Augustine is a 39-year-old man who lives in Lagos with his wife and two children.

He had started work almost immediately after he left university more than 11 years ago. His life flowed like a song.

But in September 2016, everything changed. Mr. Augustine lost his job in a courier firm.

With tens of other employees, he was laid off by his employer, who cited a need for restructuring due to a dip in operations.

It’s close to a year since he lost his job and he has not been able to secure another.

But Mr. Augustine is not alone. Between October and December 2016, 2.1 million people, according to National Bureau of Statistics lost their jobs just like that.

*Millions of Nigerians have lost their jobs since the country slipped into recession

This figure does not include people who just left school and are looking to get their first jobs.

The reason for this job losses is that Nigeria’s economy is in recession, a period of negative economic growth when nothing works.

Nigeria’s recession has been blamed on a number of factors, chief among which is the fall in global oil prices, Nigeria’s main source of revenue.

Over the past year, the government has implemented series of measures to bring the economy back on its feet. But it has not budged.

Some experts who exclusively spoke to Bounce News blame Nigeria’s inability to navigate its economy out of recession on high interest rates and government’s level of local debt.

They believe besides government’s dwindling revenue; the high interest rates need to come down in order to stimulate economic growth at the basic level - Small and Medium scale.

Interest rate is the rate at which banks are willing to lend to businesses. At the moment, it hovers around 28 and 30%.

Compared to other economies in Africa, this is outrageously high.

“The current interest rate is higher than what you will find in other African countries. For instance, in South Africa, interest rate is at 7%, Kenya, 10%, Rwanda, 6.25%, Botswana, 5.5%, and Cameroon, 2.5%. It discourages SMEs from accessing funds from Banks.

*Nigerian banks have been blamed for making cost of funds expensive through prohibitive interest rates

“Banks are focused more on profitability so they continue to focus on treasury bills and bonds which are risk-free government securities rather than investing in the real sector,” said Ifeanyi Abraham, an Economist and a Public Relations Executive.

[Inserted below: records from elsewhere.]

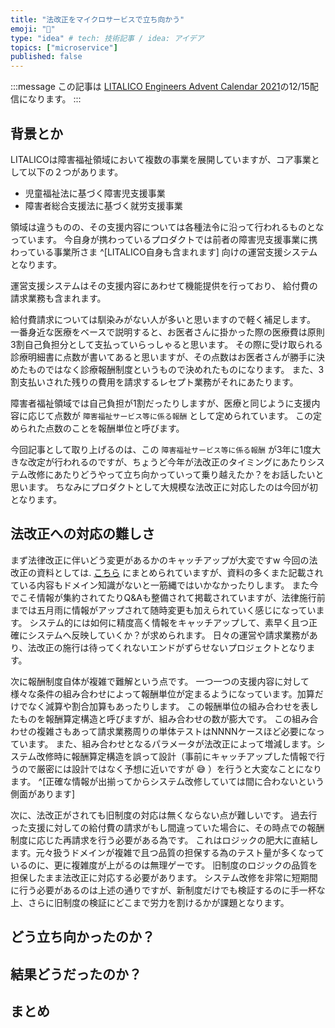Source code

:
 ```yaml
---
title: "法改正をマイクロサービスで立ち向かう"
emoji: "🙆"
type: "idea" # tech: 技術記事 / idea: アイデア
topics: ["microservice"]
published: false
---
```

:::message
この記事は [LITALICO Engineers Advent Calendar 2021](https://qiita.com/advent-calendar/2021/litalico)の12/15配信になります。
:::

## 背景とか

LITALICOは障害福祉領域において複数の事業を展開していますが、コア事業として以下の２つがあります。

* 児童福祉法に基づく障害児支援事業
* 障害者総合支援法に基づく就労支援事業

領域は違うものの、その支援内容については各種法令に沿って行われるものとなっています。
今自身が携わっているプロダクトでは前者の障害児支援事業に携わっている事業所さま ^[LITALICO自身も含まれます] 向けの運営支援システムとなります。

運営支援システムはその支援内容にあわせて機能提供を行っており、 給付費の請求業務も含まれます。

給付費請求については馴染みがない人が多いと思いますので軽く補足します。
一番身近な医療をベースで説明すると、お医者さんに掛かった際の医療費は原則3割自己負担分として支払っていらっしゃると思います。
その際に受け取られる診療明細書に点数が書いてあると思いますが、その点数はお医者さんが勝手に決めたものではなく診療報酬制度というもので決めれたものになります。
また、3割支払いされた残りの費用を請求するレセプト業務がそれにあたります。

障害者福祉領域では自己負担が1割だったりしますが、医療と同じように支援内容に応じて点数が `障害福祉サービス等に係る報酬` として定められています。
この定められた点数のことを報酬単位と呼びます。

今回記事として取り上げるのは、この `障害福祉サービス等に係る報酬` が3年に1度大きな改定が行われるのですが、ちょうど今年が法改正のタイミングにあたりシステム改修にあたりどうやって立ち向かっていって乗り越えたか？をお話したいと思います。
ちなみにプロダクトとして大規模な法改正に対応したのは今回が初となります。

## 法改正への対応の難しさ

まず法律改正に伴いどう変更があるかのキャッチアップが大変ですw
今回の法改正の資料としては. [こちら](https://www.mhlw.go.jp/stf/seisakunitsuite/bunya/0000202214_00007.html) にまとめられていますが、資料の多くまた記載されている内容もドメイン知識がないと一筋縄ではいかなかったりします。
また今でこそ情報が集約されてたりQ&Aも整備されて掲載されていますが、法律施行前までは五月雨に情報がアップされて随時変更も加えられていく感じになっています。
システム的には如何に精度高く情報をキャッチアップして、素早く且つ正確にシステムへ反映していくか？が求められます。
日々の運営や請求業務があり、法改正の施行は待ってくれないエンドがずらせないプロジェクトとなります。

次に報酬制度自体が複雑で難解という点です。
一つ一つの支援内容に対して様々な条件の組み合わせによって報酬単位が定まるようになっています。加算だけでなく減算や割合加算もあったりします。
この報酬単位の組み合わせを表したものを報酬算定構造と呼びますが、組み合わせの数が膨大です。
この組み合わせの複雑さもあって請求業務周りの単体テストはNNNNケースほど必要になっています。
また、組み合わせとなるパラメータが法改正によって増減します。システム改修時に報酬算定構造を誤って設計（事前にキャッチアップした情報で行うので厳密には設計ではなく予想に近いですが :sweat_smile: ）を行うと大変なことになります。 ^[正確な情報が出揃ってからシステム改修していては間に合わないという側面があります]

次に、法改正がされても旧制度の対応は無くならない点が難しいです。
過去行った支援に対しての給付費の請求がもし間違っていた場合に、その時点での報酬制度に応じた再請求を行う必要がある為です。
これはロジックの肥大に直結します。元々扱うドメインが複雑で且つ品質の担保する為のテスト量が多くなっているのに、更に複雑度が上がるのは無理ゲーです。
旧制度のロジックの品質を担保したまま法改正に対応する必要があります。
システム改修を非常に短期間に行う必要があるのは上述の通りですが、新制度だけでも検証するのに手一杯な上、さらに旧制度の検証にどこまで労力を割けるかが課題となります。


## どう立ち向かったのか？

## 結果どうだったのか？

## まとめ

According to Abraham, “Coupled with the prohibitive cost of maintaining infrastructure - power, water, etc, SMEs are having to cut staff, slash salaries or get out of business. And that is exactly why we can’t seem to be getting out of this recession.”

The Senate on Tuesday accused the Central bank of Nigeria, CBN and commercial banks for conniving to jerk up the interest rates and destroy small businesses.

Senate chamber.

*Nigeria's upper chamber, the senate has promised to intervene to bring down the interest rates

On Sunday, the Senate President, Bukola Saraki was also quoted as saying that time has come for the upper chamber to sit down with CBN and money deposit banks to discuss growing concerns.

“The problem is that the CBN is pro-banks instead of pro-customers. Today the bank charges seem endless. From account maintenance fees, CoTs, to card maintenance fees to online transaction commissions, banks have easy and lazy ways of making money instead of looking for creative ways to make money by lending to businesses,” said Osamede Evbakhavbokun, a former banker and an entrepreneur.

According to Osamede, government’s borrowing is not helping matters. This is because banks would rather prefer to lend to government rather than small business owners, because they know that government could easily print money to repay their loans.

Government, he said, could look for other ingenious ways of making money so that banks would be forced to make credit attractive.

He said: “No sane business would borrow money at 28 or 30% interest rate. Banks are making money through charges so they would rather lend to government.

“If they are forced to prune down the charges, banks would be forced to make credit attractive. There was a time when banks were promoting loans because they were not allowed to charge customers indiscriminately.

“They were competing for loans and the interest rates were coming down on its own. But all that has changed because of the charges banks freely charge customers.”

When the small businesses start growing; then there may be light at the end of the tunnel.